Отец Николай и Елизавета Иларионовна осенили себя крестным знамением. С осени 1914 года вела Россия Великую войну, и конца-краю ей пока не предвиделось. Уже два года как Орёл был переполнен ранеными, серые шинели стали необходимой и печальной частью городского ландшафта. В городе размещалось тридцать три лазарета…

– А потом, когда увидел в соседнем приходе ровесника-пономаря, уже не отставал: тоже хочу, – продолжала Елизавета Иларионовна. – Стихарик ему сначала одолжили, да через неделю отдавать пришлось, вот уж слез-то было… Слава Богу, гробовщик Николай Соболев помог: сшил стихарик из золотой парчи. И уж как радовался-то он, когда ваше благословение получил, когда хиротесия была! Еще владыка Григорий тогда внимание на это обратил…

– Помню, помню, – улыбнулся отец Николай.

– А когда племянница ко мне в гости приходит, матушка Евгения, он обязательно ее клобук на себя примерит, – продолжала Крестьянкина. – И даже сказал однажды: я, мол, тоже буду монахом и обязательно в вашем монастыре! Ну, и насмешил всех тогда – Введенский-то монастырь женский…

– Да, и мне он про монашество говорил, – кивнул отец Николай. – Как-то указали ему в шутку на девочек в храме и говорят: выбирай невесту, поближе побогаче стоят, подальше – победнее. А он в ответ: мне невеста не нужна, я – монах…

– А еще такое… уж не знаю, как и сказать… Словом, иногда он говорит что-то, как будто знает об этом заранее. И не всегда понятное. Страшно тогда становится, – закончила мать почти шепотом.

Оба помолчали.

– Помнится, Елизавета Иларионовна, вы мне рассказывали, что когда-то, совсем еще маленьким, Ванечка чуть не умер… – после паузы негромко произнес отец Николай.

– Было такое, – дрогнувшим голосом отозвалась мать. – Совсем он слабеньким был, умирал просто… И я над его кроваткой забылась от усталости. А потом гляжу: святая великомученица Варвара надо мной. Указывает на Ванечку и спрашивает: отдашь его мне?
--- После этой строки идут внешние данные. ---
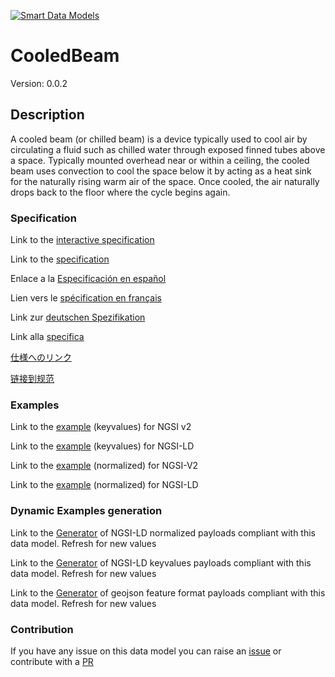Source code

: [![Smart Data Models](https://smartdatamodels.org/wp-content/uploads/2022/01/SmartDataModels_logo.png "Logo")](https://smartdatamodels.org)
# CooledBeam
Version: 0.0.2

## Description 

A cooled beam (or chilled beam) is a device typically used to cool air by circulating a fluid such as chilled water through exposed finned tubes above a space. Typically mounted overhead near or within a ceiling, the cooled beam uses convection to cool the space below it by acting as a heat sink for the naturally rising warm air of the space. Once cooled, the air naturally drops back to the floor where the cycle begins again.
### Specification

Link to the [interactive specification](https://swagger.lab.fiware.org/?url=https://smart-data-models.github.io/dataModel.S4BLDG/CooledBeam/swagger.yaml)

Link to the [specification](https://github.com/smart-data-models/dataModel.S4BLDG/blob/master/CooledBeam/doc/spec.md)

Enlace a la [Especificación en español](https://github.com/smart-data-models/dataModel.S4BLDG/blob/master/CooledBeam/doc/spec_ES.md)

Lien vers le [spécification en français](https://github.com/smart-data-models/dataModel.S4BLDG/blob/master/CooledBeam/doc/spec_FR.md)

Link zur [deutschen Spezifikation](https://github.com/smart-data-models/dataModel.S4BLDG/blob/master/CooledBeam/doc/spec_DE.md)

Link alla [specifica](https://github.com/smart-data-models/dataModel.S4BLDG/blob/master/CooledBeam/doc/spec_IT.md)

[仕様へのリンク](https://github.com/smart-data-models/dataModel.S4BLDG/blob/master/CooledBeam/doc/spec_JA.md)

[链接到规范](https://github.com/smart-data-models/dataModel.S4BLDG/blob/master/CooledBeam/doc/spec_ZH.md)
### Examples

Link to the [example](https://smart-data-models.github.io/dataModel.S4BLDG/CooledBeam/examples/example.json) (keyvalues) for NGSI v2

Link to the [example](https://smart-data-models.github.io/dataModel.S4BLDG/CooledBeam/examples/example.jsonld) (keyvalues) for NGSI-LD

Link to the [example](https://smart-data-models.github.io/dataModel.S4BLDG/CooledBeam/examples/example-normalized.json) (normalized) for NGSI-V2

Link to the [example](https://smart-data-models.github.io/dataModel.S4BLDG/CooledBeam/examples/example-normalized.jsonld) (normalized) for NGSI-LD
### Dynamic Examples generation

Link to the [Generator](https://smartdatamodels.org/extra/ngsi-ld_generator.php?schemaUrl=https://raw.githubusercontent.com/smart-data-models/dataModel.S4BLDG/master/CooledBeam/schema.json&email=info@smartdatamodels.org) of NGSI-LD normalized payloads compliant with this data model. Refresh for new values

Link to the [Generator](https://smartdatamodels.org/extra/ngsi-ld_generator_keyvalues.php?schemaUrl=https://raw.githubusercontent.com/smart-data-models/dataModel.S4BLDG/master/CooledBeam/schema.json&email=info@smartdatamodels.org) of NGSI-LD keyvalues payloads compliant with this data model. Refresh for new values

Link to the [Generator](https://smartdatamodels.org/extra/geojson_features_generator.php?schemaUrl=https://raw.githubusercontent.com/smart-data-models/dataModel.S4BLDG/master/CooledBeam/schema.json&email=info@smartdatamodels.org) of geojson feature format payloads compliant with this data model. Refresh for new values
### Contribution

 If you have any issue on this data model you can raise an [issue](https://github.com/smart-data-models/dataModel.S4BLDG/issues)  or contribute with a [PR](https://github.com/smart-data-models/dataModel.S4BLDG/pulls)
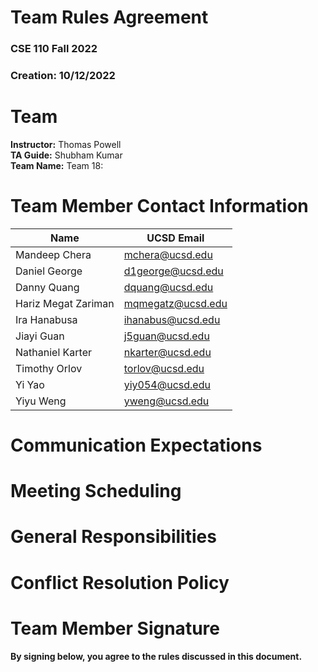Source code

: # Team Rules Agreement
### CSE 110 Fall 2022
### Creation: 10/12/2022

# Team
**Instructor:** Thomas Powell  
**TA Guide:** Shubham Kumar  
**Team Name:** Team 18:  

# Team Member Contact Information

| Name                | UCSD Email        |
|---------------------|-------------------|
| Mandeep Chera       | mchera@ucsd.edu   |
| Daniel George       | d1george@ucsd.edu |
| Danny Quang         | dquang@ucsd.edu   |
| Hariz Megat Zariman | mqmegatz@ucsd.edu |
| Ira Hanabusa        | ihanabus@ucsd.edu |
| Jiayi Guan          | j5guan@ucsd.edu   |
| Nathaniel Karter    | nkarter@ucsd.edu  |
| Timothy Orlov       | torlov@ucsd.edu   |
| Yi Yao              | yiy054@ucsd.edu   |
| Yiyu Weng           | yweng@ucsd.edu    |

# Communication Expectations

# Meeting Scheduling

# General Responsibilities

# Conflict Resolution Policy

# Team Member Signature

**By signing below, you agree to the rules discussed in this document.**
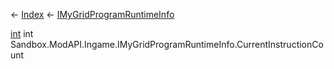 ← [Index](Api-Index) ← [IMyGridProgramRuntimeInfo](Sandbox.ModAPI.Ingame.IMyGridProgramRuntimeInfo)

[int](System.Int32) int Sandbox.ModAPI.Ingame.IMyGridProgramRuntimeInfo.CurrentInstructionCount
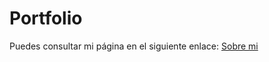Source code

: # Portfolio
Puedes consultar mi página en el siguiente enlace: [Sobre mi](https://albertocmr.github.io/)
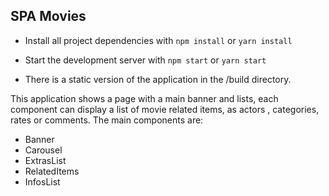 ## SPA Movies

* Install all project dependencies with `npm install` or `yarn install`
* Start the development server with `npm start` or `yarn start`

* There is a static version of the application in the /build directory. 

This application shows a page with a main banner and lists, each component can display a list of movie related items, as actors , categories, rates or comments. The main components are:

  - Banner
  - Carousel
  - ExtrasList
  - RelatedItems
  - InfosList

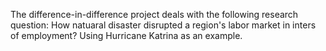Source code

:  The difference-in-difference project deals with the following research question: How natuaral disaster disrupted a region's labor market in inters of employment? Using Hurricane Katrina as an example.



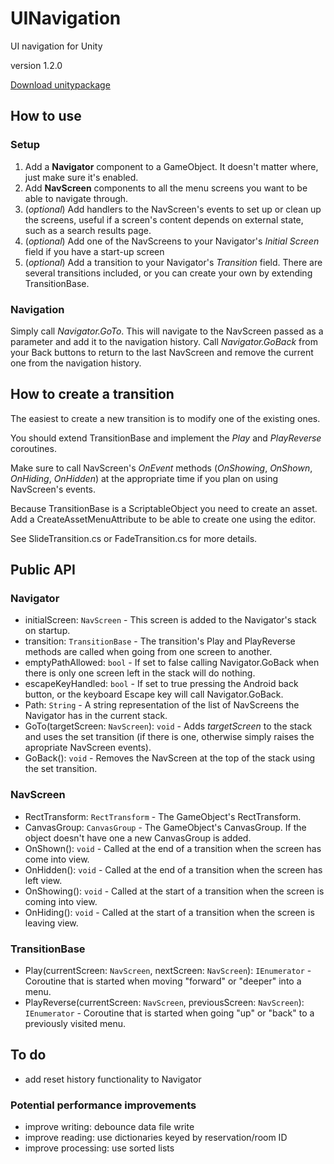 # UINavigation

UI navigation for Unity

version 1.2.0

[Download unitypackage](https://github.com/chiarpavel/ui-navigation/raw/master/ui-navigation.unitypackage)

## How to use

### Setup

1. Add a __Navigator__ component to a GameObject. It doesn't matter where, just make sure it's enabled.
2. Add __NavScreen__ components to all the menu screens you want to be able to navigate through.
3. (_optional_) Add handlers to the NavScreen's events to set up or clean up the screens, useful if a screen's content depends on external state, such as a search results page.
4. (_optional_) Add one of the NavScreens to your Navigator's _Initial Screen_ field if you have a start-up screen
5. (_optional_) Add a transition to your Navigator's _Transition_ field. There are several transitions included, or you can create your own by extending TransitionBase.

### Navigation

Simply call _Navigator.GoTo_. This will navigate to the NavScreen passed as a parameter and add it to the navigation history. Call _Navigator.GoBack_ from your Back buttons to return to the last NavScreen and remove the current one from the navigation history.

## How to create a transition

The easiest to create a new transition is to modify one of the existing ones.

You should extend TransitionBase and implement the _Play_ and _PlayReverse_ coroutines.

Make sure to call NavScreen's _OnEvent_ methods (_OnShowing_, _OnShown_, _OnHiding_, _OnHidden_) at the appropriate time if you plan on using NavScreen's events.

Because TransitionBase is a ScriptableObject you need to create an asset. Add a CreateAssetMenuAttribute to be able to create one using the editor.

See SlideTransition.cs or FadeTransition.cs for more details.

## Public API

### Navigator

* initialScreen: `NavScreen` - This screen is added to the Navigator's stack on startup.
* transition: `TransitionBase` - The transition's Play and PlayReverse methods are called when going from one screen to another.
* emptyPathAllowed: `bool` - If set to false calling Navigator.GoBack when there is only one screen left in the stack will do nothing.
* escapeKeyHandled: `bool` - If set to true pressing the Android back button, or the keyboard Escape key will call Navigator.GoBack.
* Path: `String` - A string representation of the list of NavScreens the Navigator has in the current stack.
* GoTo(targetScreen: `NavScreen`): `void` - Adds _targetScreen_ to the stack and uses the set transition (if there is one, otherwise simply raises the apropriate NavScreen events).
* GoBack(): `void` - Removes the NavScreen at the top of the stack using the set transition.

### NavScreen

* RectTransform: `RectTransform` - The GameObject's RectTransform.
* CanvasGroup: `CanvasGroup` - The GameObject's CanvasGroup. If the object doesn't have one a new CanvasGroup is added.
* OnShown(): `void` - Called at the end of a transition when the screen has come into view.
* OnHidden(): `void` - Called at the end of a transition when the screen has left view.
* OnShowing(): `void` - Called at the start of a transition when the screen is coming into view.
* OnHiding(): `void` - Called at the start of a transition when the screen is leaving view.

### TransitionBase

* Play(currentScreen: `NavScreen`, nextScreen: `NavScreen`): `IEnumerator` - Coroutine that is started when moving "forward" or "deeper" into a menu.
* PlayReverse(currentScreen: `NavScreen`, previousScreen: `NavScreen`): `IEnumerator` - Coroutine that is started when going "up" or "back" to a previously visited menu.

## To do

* add reset history functionality to Navigator

### Potential performance improvements

* improve writing: debounce data file write
* improve reading: use dictionaries keyed by reservation/room ID
* improve processing: use sorted lists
Я руки к святой протянула… и проснулась.

– …А наутро он выздоровел, – продолжил отец протоиерей. – Так вот, святая Варвара действительно Ванечку у вас забрала. И она его теперь по жизни и ведет. Не такой он, как все, – это уж понятно. И вам теперь нужно очень внимательной быть – и к нему, и к себе. Не возгордиться, не успокоиться… И следить за тем, чтобы и Ванечка не почувствовал эту свою особенность, не упал, еще не успев подняться. Битва-то за наши души – она ежеминутно идет. И дома, и здесь, и в алтаре. Так что ответственность на вас огромная. Впрочем, вам о ней рассказывать не приходится, все ваши детки людьми растут… Ну а Ванечка даже среди них выделился. А по поводу того, что он иногда говорит… – Отец Николай снова помолчал. – Известно, что дар рассуждения Господь иногда дарует и малолетним. Но и тут – не будем забегать вперед…

Елизавета Иларионовна подняла на отца протоиерея полные счастливых слез глаза.

– Спаси Господи, отец Николай. Мне оттого на душе тревожно и было, что понимаю: не такой он, как все…

– Ну конечно, не такой, – улыбнулся отец протоиерей. – Это у него на роду написано, по имени ясно. Иоанн – это ведь «благодать Божия», а Крестьянкин – это ведь от «крестьянки», а кто такая крестьянка? Христианка…


…Маленький домик в два окна на Воскресенской уже отходил ко сну. Отзвучало вечернее правило, тяжело, со всхлипами дышали в полудреме больные дети, гулко кашляла Таня. Ворочался на своей кровати и нервно вздыхал вернувшийся со свидания Саша – наверное, дела с барышней подвигались не очень… Трепетало пламя лампадки перед семейной иконой Крестьянкиных – большим «Знамением Божией Матери». Красные отсветы ложились на большой застекленный фотопортрет государя Николая II на стене.

Мать по очереди склонялась над спящими детьми, благословляя их на ночь. Убрала с полу лежавший рядом с Костиной кроватью смятый номер «Искр», открытый на странице «Герои и жертвы Второй Отечественной войны»: «Опять про войну читал… И когда ж она кончится-то уже?» Склонилась и над Ваней. Его волосики смешно разметались по подушке.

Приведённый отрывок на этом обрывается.